The Company's fall 2008 release, Madagascar: Escape 2 Africa, contributed $35.4 million of revenue to the quarter, primarily driven by international home entertainment and domestic pay television. Through the end of the third quarter, it reached an estimated 11.3 million home entertainment units sold worldwide, net of actual and estimated future returns.
Kung Fu Panda, the Company's 2008 summer release, contributed approximately $21.9 million of revenue to the quarter, primarily driven by international pay television.
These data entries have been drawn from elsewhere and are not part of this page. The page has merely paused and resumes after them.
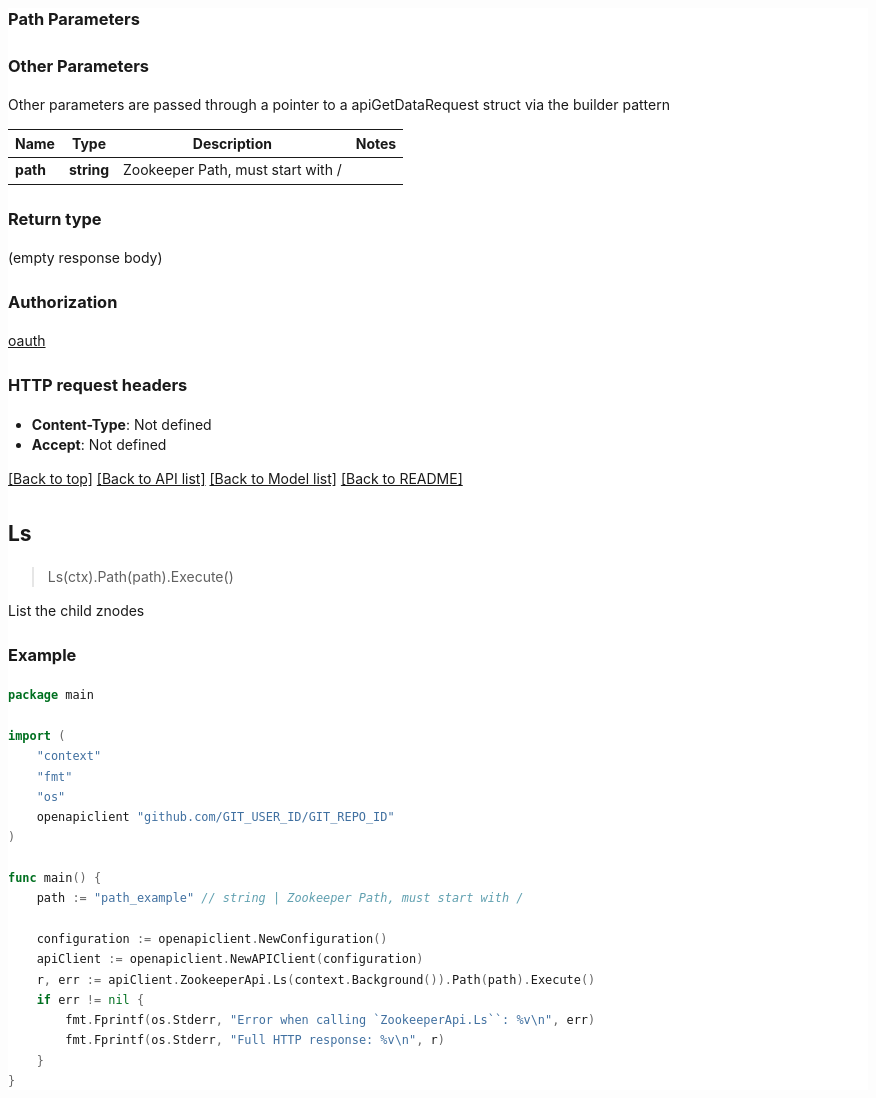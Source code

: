 ### Path Parameters



### Other Parameters

Other parameters are passed through a pointer to a apiGetDataRequest struct via the builder pattern


Name | Type | Description  | Notes
------------- | ------------- | ------------- | -------------
 **path** | **string** | Zookeeper Path, must start with / | 

### Return type

 (empty response body)

### Authorization

[oauth](../README.md#oauth)

### HTTP request headers

- **Content-Type**: Not defined
- **Accept**: Not defined

[[Back to top]](#) [[Back to API list]](../README.md#documentation-for-api-endpoints)
[[Back to Model list]](../README.md#documentation-for-models)
[[Back to README]](../README.md)


## Ls

> Ls(ctx).Path(path).Execute()

List the child znodes

### Example

```go
package main

import (
    "context"
    "fmt"
    "os"
    openapiclient "github.com/GIT_USER_ID/GIT_REPO_ID"
)

func main() {
    path := "path_example" // string | Zookeeper Path, must start with /

    configuration := openapiclient.NewConfiguration()
    apiClient := openapiclient.NewAPIClient(configuration)
    r, err := apiClient.ZookeeperApi.Ls(context.Background()).Path(path).Execute()
    if err != nil {
        fmt.Fprintf(os.Stderr, "Error when calling `ZookeeperApi.Ls``: %v\n", err)
        fmt.Fprintf(os.Stderr, "Full HTTP response: %v\n", r)
    }
}
```
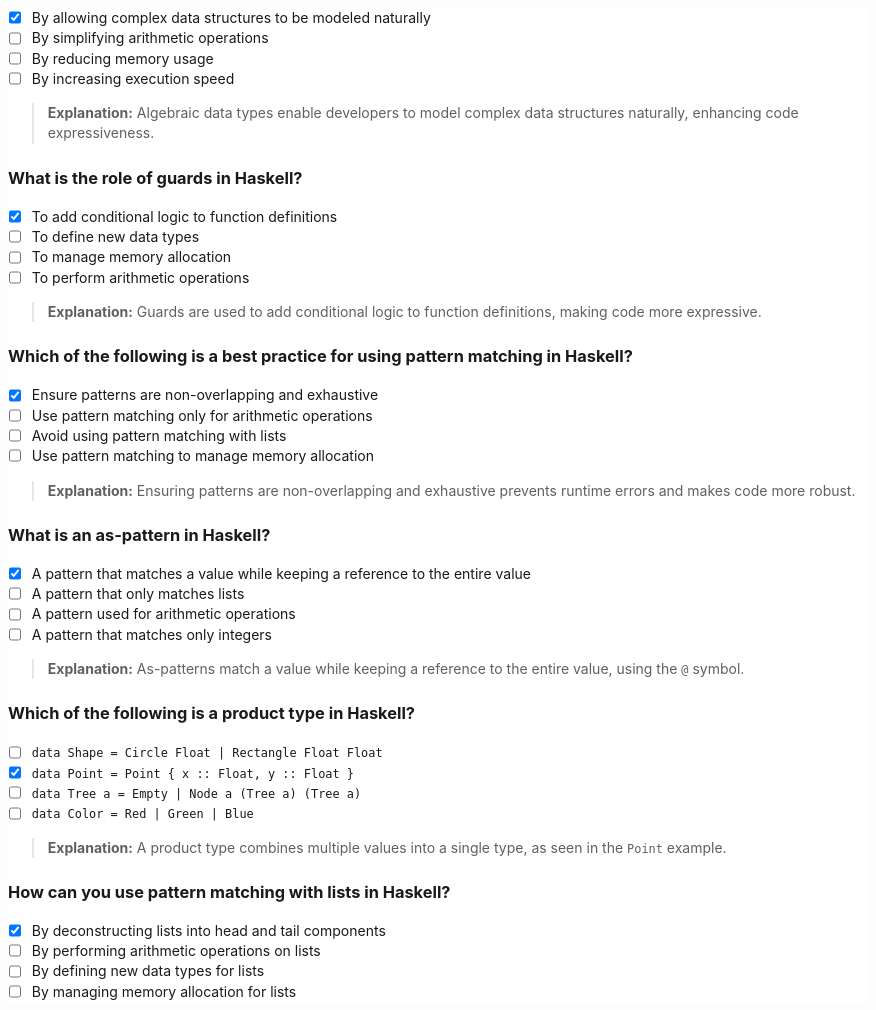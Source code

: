 - [x] By allowing complex data structures to be modeled naturally
- [ ] By simplifying arithmetic operations
- [ ] By reducing memory usage
- [ ] By increasing execution speed

> **Explanation:** Algebraic data types enable developers to model complex data structures naturally, enhancing code expressiveness.

### What is the role of guards in Haskell?

- [x] To add conditional logic to function definitions
- [ ] To define new data types
- [ ] To manage memory allocation
- [ ] To perform arithmetic operations

> **Explanation:** Guards are used to add conditional logic to function definitions, making code more expressive.

### Which of the following is a best practice for using pattern matching in Haskell?

- [x] Ensure patterns are non-overlapping and exhaustive
- [ ] Use pattern matching only for arithmetic operations
- [ ] Avoid using pattern matching with lists
- [ ] Use pattern matching to manage memory allocation

> **Explanation:** Ensuring patterns are non-overlapping and exhaustive prevents runtime errors and makes code more robust.

### What is an as-pattern in Haskell?

- [x] A pattern that matches a value while keeping a reference to the entire value
- [ ] A pattern that only matches lists
- [ ] A pattern used for arithmetic operations
- [ ] A pattern that matches only integers

> **Explanation:** As-patterns match a value while keeping a reference to the entire value, using the `@` symbol.

### Which of the following is a product type in Haskell?

- [ ] `data Shape = Circle Float | Rectangle Float Float`
- [x] `data Point = Point { x :: Float, y :: Float }`
- [ ] `data Tree a = Empty | Node a (Tree a) (Tree a)`
- [ ] `data Color = Red | Green | Blue`

> **Explanation:** A product type combines multiple values into a single type, as seen in the `Point` example.

### How can you use pattern matching with lists in Haskell?

- [x] By deconstructing lists into head and tail components
- [ ] By performing arithmetic operations on lists
- [ ] By defining new data types for lists
- [ ] By managing memory allocation for lists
Through the end of the third quarter, it reached an estimated 16.0 million home entertainment units sold worldwide, net of actual and estimated future returns.
The Company's 2007 releases, Shrek the Third and Bee Movie, delivered $8.0 million and $3.4 million of revenue to the quarter, respectively, primarily driven by television and home entertainment. Flushed Away, the Company's fall 2006 release, delivered $7.3 million of revenue to the quarter, primarily driven by international free television.
Library and other titles contributed $26.0 million of revenue to the quarter, including $10.0 million of revenue from Shrek The Musical. The Company recently announced that Shrek The Musical will play its final performance on Broadway on January 3, 2010. The earlier-than-anticipated closing resulted in approximately $0.03 per share of accelerated amortization expense for the production in the third quarter. In total, Shrek The Musical resulted in a $0.05 per share reduction in earnings for the third quarter.
"We plan to monetize Shrek The Musical in a number of ways going forward," said Lew Coleman, Chief Financial Officer of DreamWorks Animation. "We are confident today that these will be profitable activities for DreamWorks Animation and look forward to launching the touring company in Chicago next summer."
Costs of revenue for the quarter equaled $89.1 million. Selling, general and administrative expenses and product development totaled $24.8 million (including approximately $7.4 million of stock compensation expense) as compared to $29.9 million (including approximately $10.0 million of stock compensation expense) for the comparable period of 2008.
Results for the quarter include a tax benefit of approximately $2.5 million related to the Company's tax sharing agreement with a former stockholder, which resulted in a lower effective tax rate. This benefit was partially offset by a $2.1 million increase in cost for the income tax benefit payable to the former stockholder (as shown on the consolidated statement of income before the line item, "income before income taxes"). The net benefit of $0.4 million, when combined with our research and development tax credit related to the prior year of approximately $1.8 million, resulted in an overall net increase to net income of $2.2 million, or an estimated $0.03 per share on a fully diluted basis.
Looking ahead to the remainder of the year, the Company's fourth quarter results are expected to be driven primarily by its two new holiday television specials: Monsters vs. Aliens: Mutant Pumpkins from Outer Space and Merry Madagascar, both of which will air in primetime on NBC and the second of which will also be released into the home entertainment market in the fourth quarter. Monsters vs.